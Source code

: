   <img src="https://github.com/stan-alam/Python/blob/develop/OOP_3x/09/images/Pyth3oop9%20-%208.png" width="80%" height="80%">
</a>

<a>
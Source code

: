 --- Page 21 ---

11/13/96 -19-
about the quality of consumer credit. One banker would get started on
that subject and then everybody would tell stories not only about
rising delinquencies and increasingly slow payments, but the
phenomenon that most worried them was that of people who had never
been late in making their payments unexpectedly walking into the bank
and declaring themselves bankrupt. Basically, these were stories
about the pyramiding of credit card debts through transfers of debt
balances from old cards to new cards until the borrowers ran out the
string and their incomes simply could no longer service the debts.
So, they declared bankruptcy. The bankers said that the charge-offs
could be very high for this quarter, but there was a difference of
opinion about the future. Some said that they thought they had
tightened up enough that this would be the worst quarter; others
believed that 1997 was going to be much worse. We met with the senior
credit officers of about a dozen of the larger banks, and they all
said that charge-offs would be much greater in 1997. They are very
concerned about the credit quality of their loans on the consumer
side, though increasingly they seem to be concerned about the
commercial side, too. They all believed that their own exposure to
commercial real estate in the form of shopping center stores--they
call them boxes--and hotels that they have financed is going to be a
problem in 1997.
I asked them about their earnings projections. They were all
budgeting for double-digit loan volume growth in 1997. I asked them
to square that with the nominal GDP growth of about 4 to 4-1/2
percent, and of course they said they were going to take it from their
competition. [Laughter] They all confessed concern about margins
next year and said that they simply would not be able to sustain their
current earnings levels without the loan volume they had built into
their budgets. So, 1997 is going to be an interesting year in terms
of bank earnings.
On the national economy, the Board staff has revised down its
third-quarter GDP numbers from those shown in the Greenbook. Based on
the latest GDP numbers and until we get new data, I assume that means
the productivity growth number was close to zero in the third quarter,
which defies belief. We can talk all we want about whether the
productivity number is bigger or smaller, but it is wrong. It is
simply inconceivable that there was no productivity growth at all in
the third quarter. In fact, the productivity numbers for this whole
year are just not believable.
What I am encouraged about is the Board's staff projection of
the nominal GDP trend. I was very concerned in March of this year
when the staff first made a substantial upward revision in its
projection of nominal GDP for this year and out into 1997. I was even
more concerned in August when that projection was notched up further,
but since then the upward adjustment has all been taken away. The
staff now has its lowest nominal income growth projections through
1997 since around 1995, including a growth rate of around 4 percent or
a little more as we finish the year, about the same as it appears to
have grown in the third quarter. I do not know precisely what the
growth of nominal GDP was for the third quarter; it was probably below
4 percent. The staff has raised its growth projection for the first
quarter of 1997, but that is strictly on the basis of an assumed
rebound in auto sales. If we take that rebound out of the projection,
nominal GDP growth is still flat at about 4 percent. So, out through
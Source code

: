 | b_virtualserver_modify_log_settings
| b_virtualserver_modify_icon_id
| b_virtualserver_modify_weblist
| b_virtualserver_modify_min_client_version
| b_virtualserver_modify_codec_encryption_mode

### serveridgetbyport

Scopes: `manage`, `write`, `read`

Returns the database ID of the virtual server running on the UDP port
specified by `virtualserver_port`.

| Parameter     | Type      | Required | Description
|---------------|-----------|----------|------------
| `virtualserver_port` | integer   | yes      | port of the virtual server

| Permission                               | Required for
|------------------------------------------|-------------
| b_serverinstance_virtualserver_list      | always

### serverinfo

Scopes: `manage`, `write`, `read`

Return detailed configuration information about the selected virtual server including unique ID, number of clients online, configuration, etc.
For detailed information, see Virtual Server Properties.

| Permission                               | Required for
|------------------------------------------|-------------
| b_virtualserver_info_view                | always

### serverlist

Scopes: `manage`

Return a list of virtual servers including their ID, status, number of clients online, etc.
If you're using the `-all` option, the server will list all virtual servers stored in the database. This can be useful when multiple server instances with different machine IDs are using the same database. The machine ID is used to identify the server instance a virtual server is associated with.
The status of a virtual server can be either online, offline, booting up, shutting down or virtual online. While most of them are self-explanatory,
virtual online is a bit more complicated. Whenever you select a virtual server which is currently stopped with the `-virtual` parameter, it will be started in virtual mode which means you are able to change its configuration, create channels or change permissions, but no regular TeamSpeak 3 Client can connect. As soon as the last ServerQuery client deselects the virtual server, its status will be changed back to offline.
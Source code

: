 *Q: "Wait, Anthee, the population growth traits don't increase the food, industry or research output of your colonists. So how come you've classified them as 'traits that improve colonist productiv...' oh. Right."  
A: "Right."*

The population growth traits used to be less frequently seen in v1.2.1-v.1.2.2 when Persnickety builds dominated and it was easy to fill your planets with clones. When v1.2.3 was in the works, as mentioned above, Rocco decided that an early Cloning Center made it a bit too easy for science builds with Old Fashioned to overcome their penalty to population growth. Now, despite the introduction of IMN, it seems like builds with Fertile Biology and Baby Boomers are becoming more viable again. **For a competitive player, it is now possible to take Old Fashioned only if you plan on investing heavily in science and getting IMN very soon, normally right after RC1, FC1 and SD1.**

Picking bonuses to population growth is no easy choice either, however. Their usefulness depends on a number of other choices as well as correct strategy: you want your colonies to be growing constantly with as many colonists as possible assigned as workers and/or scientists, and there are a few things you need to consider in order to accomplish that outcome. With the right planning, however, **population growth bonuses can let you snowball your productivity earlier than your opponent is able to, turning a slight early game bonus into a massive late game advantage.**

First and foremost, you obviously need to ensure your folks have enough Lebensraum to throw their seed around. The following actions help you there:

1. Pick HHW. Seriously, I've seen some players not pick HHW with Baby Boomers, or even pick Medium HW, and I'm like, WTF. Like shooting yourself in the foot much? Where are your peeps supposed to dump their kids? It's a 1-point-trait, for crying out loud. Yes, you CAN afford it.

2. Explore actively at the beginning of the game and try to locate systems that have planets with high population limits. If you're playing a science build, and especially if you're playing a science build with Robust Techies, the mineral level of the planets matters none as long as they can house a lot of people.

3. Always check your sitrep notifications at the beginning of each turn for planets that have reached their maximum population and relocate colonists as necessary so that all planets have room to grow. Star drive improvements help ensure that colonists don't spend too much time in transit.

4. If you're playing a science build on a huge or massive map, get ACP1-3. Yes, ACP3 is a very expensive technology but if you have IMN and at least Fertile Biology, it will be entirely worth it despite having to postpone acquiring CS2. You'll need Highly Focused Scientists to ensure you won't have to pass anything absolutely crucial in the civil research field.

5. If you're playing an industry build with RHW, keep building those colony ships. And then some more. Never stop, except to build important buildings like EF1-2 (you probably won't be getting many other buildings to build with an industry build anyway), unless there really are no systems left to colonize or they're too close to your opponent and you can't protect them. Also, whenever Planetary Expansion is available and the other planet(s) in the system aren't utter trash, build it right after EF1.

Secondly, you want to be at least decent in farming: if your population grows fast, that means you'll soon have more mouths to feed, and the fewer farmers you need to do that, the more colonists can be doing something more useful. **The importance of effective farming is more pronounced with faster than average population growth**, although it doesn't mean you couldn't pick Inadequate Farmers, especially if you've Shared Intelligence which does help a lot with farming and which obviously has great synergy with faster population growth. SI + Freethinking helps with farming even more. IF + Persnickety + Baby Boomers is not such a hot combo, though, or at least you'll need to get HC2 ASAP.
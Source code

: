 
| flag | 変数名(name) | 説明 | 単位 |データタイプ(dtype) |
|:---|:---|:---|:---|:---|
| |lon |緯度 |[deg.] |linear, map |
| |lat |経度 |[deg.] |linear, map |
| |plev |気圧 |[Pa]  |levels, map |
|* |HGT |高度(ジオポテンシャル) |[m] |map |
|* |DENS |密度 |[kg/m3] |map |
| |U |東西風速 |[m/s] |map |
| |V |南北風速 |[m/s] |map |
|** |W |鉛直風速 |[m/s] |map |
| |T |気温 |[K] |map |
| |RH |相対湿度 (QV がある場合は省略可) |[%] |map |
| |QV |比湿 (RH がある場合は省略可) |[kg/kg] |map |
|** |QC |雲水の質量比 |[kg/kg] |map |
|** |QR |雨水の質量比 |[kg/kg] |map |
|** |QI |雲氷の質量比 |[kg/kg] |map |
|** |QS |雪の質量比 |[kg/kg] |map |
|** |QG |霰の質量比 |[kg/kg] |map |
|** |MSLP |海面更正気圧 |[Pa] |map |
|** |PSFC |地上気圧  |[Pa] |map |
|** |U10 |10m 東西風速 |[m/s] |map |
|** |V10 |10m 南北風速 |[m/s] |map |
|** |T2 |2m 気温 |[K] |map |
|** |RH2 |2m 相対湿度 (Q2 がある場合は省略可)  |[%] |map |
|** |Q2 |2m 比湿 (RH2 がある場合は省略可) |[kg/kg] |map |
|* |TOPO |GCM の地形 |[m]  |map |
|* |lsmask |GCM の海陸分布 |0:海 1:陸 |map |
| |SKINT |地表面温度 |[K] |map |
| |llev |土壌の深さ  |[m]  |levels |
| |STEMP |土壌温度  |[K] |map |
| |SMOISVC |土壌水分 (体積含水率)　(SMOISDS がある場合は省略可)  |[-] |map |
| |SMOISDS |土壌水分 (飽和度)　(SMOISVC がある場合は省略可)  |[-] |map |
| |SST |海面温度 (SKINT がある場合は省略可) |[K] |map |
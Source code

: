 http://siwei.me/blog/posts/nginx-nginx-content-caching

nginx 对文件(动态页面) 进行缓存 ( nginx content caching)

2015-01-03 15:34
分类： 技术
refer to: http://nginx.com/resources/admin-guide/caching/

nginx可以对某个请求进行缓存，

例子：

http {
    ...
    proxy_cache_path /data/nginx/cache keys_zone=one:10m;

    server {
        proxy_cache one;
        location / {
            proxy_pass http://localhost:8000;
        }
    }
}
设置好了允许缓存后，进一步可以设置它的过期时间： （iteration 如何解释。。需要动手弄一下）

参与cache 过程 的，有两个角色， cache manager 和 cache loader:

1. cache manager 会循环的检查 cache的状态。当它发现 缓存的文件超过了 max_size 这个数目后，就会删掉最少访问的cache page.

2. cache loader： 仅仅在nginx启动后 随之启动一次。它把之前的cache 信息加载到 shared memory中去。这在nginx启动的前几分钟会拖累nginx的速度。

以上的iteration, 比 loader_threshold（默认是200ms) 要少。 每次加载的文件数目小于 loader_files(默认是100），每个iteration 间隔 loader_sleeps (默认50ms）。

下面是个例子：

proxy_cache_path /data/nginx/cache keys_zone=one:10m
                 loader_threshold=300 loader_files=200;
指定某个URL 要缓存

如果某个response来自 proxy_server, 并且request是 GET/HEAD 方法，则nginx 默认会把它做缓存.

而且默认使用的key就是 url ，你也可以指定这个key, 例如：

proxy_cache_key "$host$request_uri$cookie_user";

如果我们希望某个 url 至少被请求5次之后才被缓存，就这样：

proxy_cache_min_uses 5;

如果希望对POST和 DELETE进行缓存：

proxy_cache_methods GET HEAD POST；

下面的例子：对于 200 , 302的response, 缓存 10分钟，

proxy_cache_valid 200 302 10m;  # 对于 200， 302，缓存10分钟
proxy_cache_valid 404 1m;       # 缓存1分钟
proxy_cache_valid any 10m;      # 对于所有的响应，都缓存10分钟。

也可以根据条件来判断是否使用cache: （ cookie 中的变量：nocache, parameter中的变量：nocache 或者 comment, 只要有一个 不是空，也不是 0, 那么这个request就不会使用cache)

***

__EXERCISE AIM__: Across all of the records above, how many lines include the string "third"? Answer with one number only.

__COMPLETED TASK__: 5